• _Activity_
Output the entries below exactly as written, omitting pictures.

________________________________________

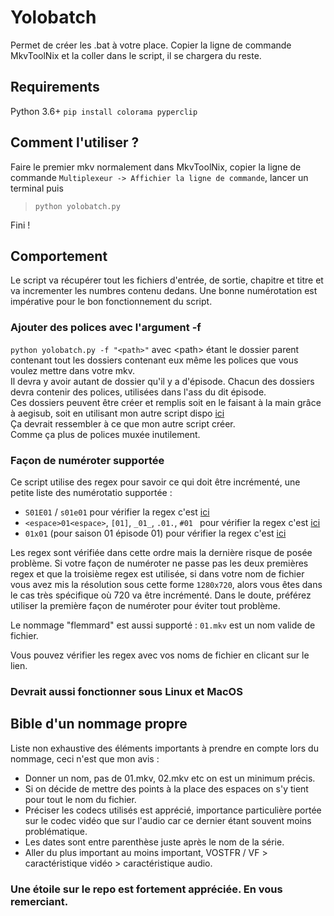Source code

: # Yolobatch

Permet de créer les .bat à votre place. Copier la ligne de commande MkvToolNix et la coller dans le script, il se chargera du reste.

## Requirements

Python 3.6+
`pip install colorama pyperclip`

## Comment l'utiliser ?

Faire le premier mkv normalement dans MkvToolNix, copier la ligne de commande `Multiplexeur -> Affichier la ligne de commande`, lancer un terminal puis<br>
>`python yolobatch.py`<br>

Fini !

## Comportement

Le script va récupérer tout les fichiers d'entrée, de sortie, chapitre et titre et va incrementer les numbres contenu dedans. Une bonne numérotation est impérative pour le bon fonctionnement du script.

### Ajouter des polices avec l'argument -f

`python yolobatch.py -f "<path>"` avec \<path\> étant le dossier parent contenant tout les dossiers contenant eux même les polices que vous voulez mettre dans votre mkv.<br>
Il devra y avoir autant de dossier qu'il y a d'épisode. Chacun des dossiers devra contenir des polices, utilisées dans l'ass du dit épisode.<br>
Ces dossiers peuvent être créer et remplis soit en le faisant à la main grâce à aegisub, soit en utilisant mon autre script dispo [ici](https://github.com/Hqndler/AssFontCollector)<br>
Ça devrait ressembler à ce que mon autre script créer.<br>
Comme ça plus de polices muxée inutilement.

### Façon de numéroter supportée

Ce script utilise des regex pour savoir ce qui doit être incrémenté, une petite liste des numérotatio supportée :
- `S01E01` / `s01e01` pour vérifier la regex c'est [ici](https://regex101.com/r/QEEEZV/1)
- `<espace>01<espace>`, `[01]`, `_01_`, `.01.`, `#01 ` pour vérifier la regex c'est [ici](https://regex101.com/r/4FQCIN/1)
- `01x01` (pour saison 01 épisode 01) pour vérifier la regex c'est [ici](https://regex101.com/r/yMGDZP/1)

Les regex sont vérifiée dans cette ordre mais la dernière risque de posée problème. Si votre façon de numéroter ne passe pas les deux premières regex et que la troisième regex est utilisée, si dans votre nom de fichier vous avez mis la résolution sous cette forme `1280x720`, alors vous êtes dans le cas très spécifique où 720 va être incrémenté. Dans le doute, préférez utiliser la première façon de numéroter pour éviter tout problème.

Le nommage "flemmard" est aussi supporté : `01.mkv` est un nom valide de fichier.

Vous pouvez vérifier les regex avec vos noms de fichier en clicant sur le lien.

### Devrait aussi fonctionner sous Linux et MacOS

## Bible d'un nommage propre
Liste non exhaustive des éléments importants à prendre en compte lors du nommage, ceci n'est que mon avis :
- Donner un nom, pas de 01.mkv, 02.mkv etc on est un minimum précis. <br>
- Si on décide de mettre des points à la place des espaces on s'y tient pour tout le nom du fichier.<br>
- Préciser les codecs utilisés est apprécié, importance particulière portée sur le codec vidéo que sur l'audio car ce dernier étant souvent moins problématique.<br>
- Les dates sont entre parenthèse juste après le nom de la série.<br>
- Aller du plus important au moins important, VOSTFR / VF > caractéristique vidéo > caractéristique audio.<br>

### Une étoile sur le repo est fortement appréciée. En vous remerciant.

________________________________________

• _Task result_
Source code

: # Yolobatch

Permet de créer les .bat à votre place. Copier la ligne de commande MkvToolNix et la coller dans le script, il se chargera du reste.

## Requirements

Python 3.6+
`pip install colorama pyperclip`

## Comment l'utiliser ?

Faire le premier mkv normalement dans MkvToolNix, copier la ligne de commande `Multiplexeur -> Affichier la ligne de commande`, lancer un terminal puis<br>
>`python yolobatch.py`<br>

Fini !

## Comportement

Le script va récupérer tout les fichiers d'entrée, de sortie, chapitre et titre et va incrementer les numbres contenu dedans. Une bonne numérotation est impérative pour le bon fonctionnement du script.

### Ajouter des polices avec l'argument -f

`python yolobatch.py -f "<path>"` avec \<path\> étant le dossier parent contenant tout les dossiers contenant eux même les polices que vous voulez mettre dans votre mkv.<br>
Il devra y avoir autant de dossier qu'il y a d'épisode. Chacun des dossiers devra contenir des polices, utilisées dans l'ass du dit épisode.<br>
Ces dossiers peuvent être créer et remplis soit en le faisant à la main grâce à aegisub, soit en utilisant mon autre script dispo [ici](https://github.com/Hqndler/AssFontCollector)<br>
Ça devrait ressembler à ce que mon autre script créer.<br>
Comme ça plus de polices muxée inutilement.

### Façon de numéroter supportée

Ce script utilise des regex pour savoir ce qui doit être incrémenté, une petite liste des numérotatio supportée :
- `S01E01` / `s01e01` pour vérifier la regex c'est [ici](https://regex101.com/r/QEEEZV/1)
- `<espace>01<espace>`, `[01]`, `_01_`, `.01.`, `#01 ` pour vérifier la regex c'est [ici](https://regex101.com/r/4FQCIN/1)
- `01x01` (pour saison 01 épisode 01) pour vérifier la regex c'est [ici](https://regex101.com/r/yMGDZP/1)

Les regex sont vérifiée dans cette ordre mais la dernière risque de posée problème. Si votre façon de numéroter ne passe pas les deux premières regex et que la troisième regex est utilisée, si dans votre nom de fichier vous avez mis la résolution sous cette forme `1280x720`, alors vous êtes dans le cas très spécifique où 720 va être incrémenté. Dans le doute, préférez utiliser la première façon de numéroter pour éviter tout problème.

Le nommage "flemmard" est aussi supporté : `01.mkv` est un nom valide de fichier.

Vous pouvez vérifier les regex avec vos noms de fichier en clicant sur le lien.

### Devrait aussi fonctionner sous Linux et MacOS

## Bible d'un nommage propre
Liste non exhaustive des éléments importants à prendre en compte lors du nommage, ceci n'est que mon avis :
- Donner un nom, pas de 01.mkv, 02.mkv etc on est un minimum précis. <br>
- Si on décide de mettre des points à la place des espaces on s'y tient pour tout le nom du fichier.<br>
- Préciser les codecs utilisés est apprécié, importance particulière portée sur le codec vidéo que sur l'audio car ce dernier étant souvent moins problématique.<br>
- Les dates sont entre parenthèse juste après le nom de la série.<br>
- Aller du plus important au moins important, VOSTFR / VF > caractéristique vidéo > caractéristique audio.<br>

### Une étoile sur le repo est fortement appréciée. En vous remerciant.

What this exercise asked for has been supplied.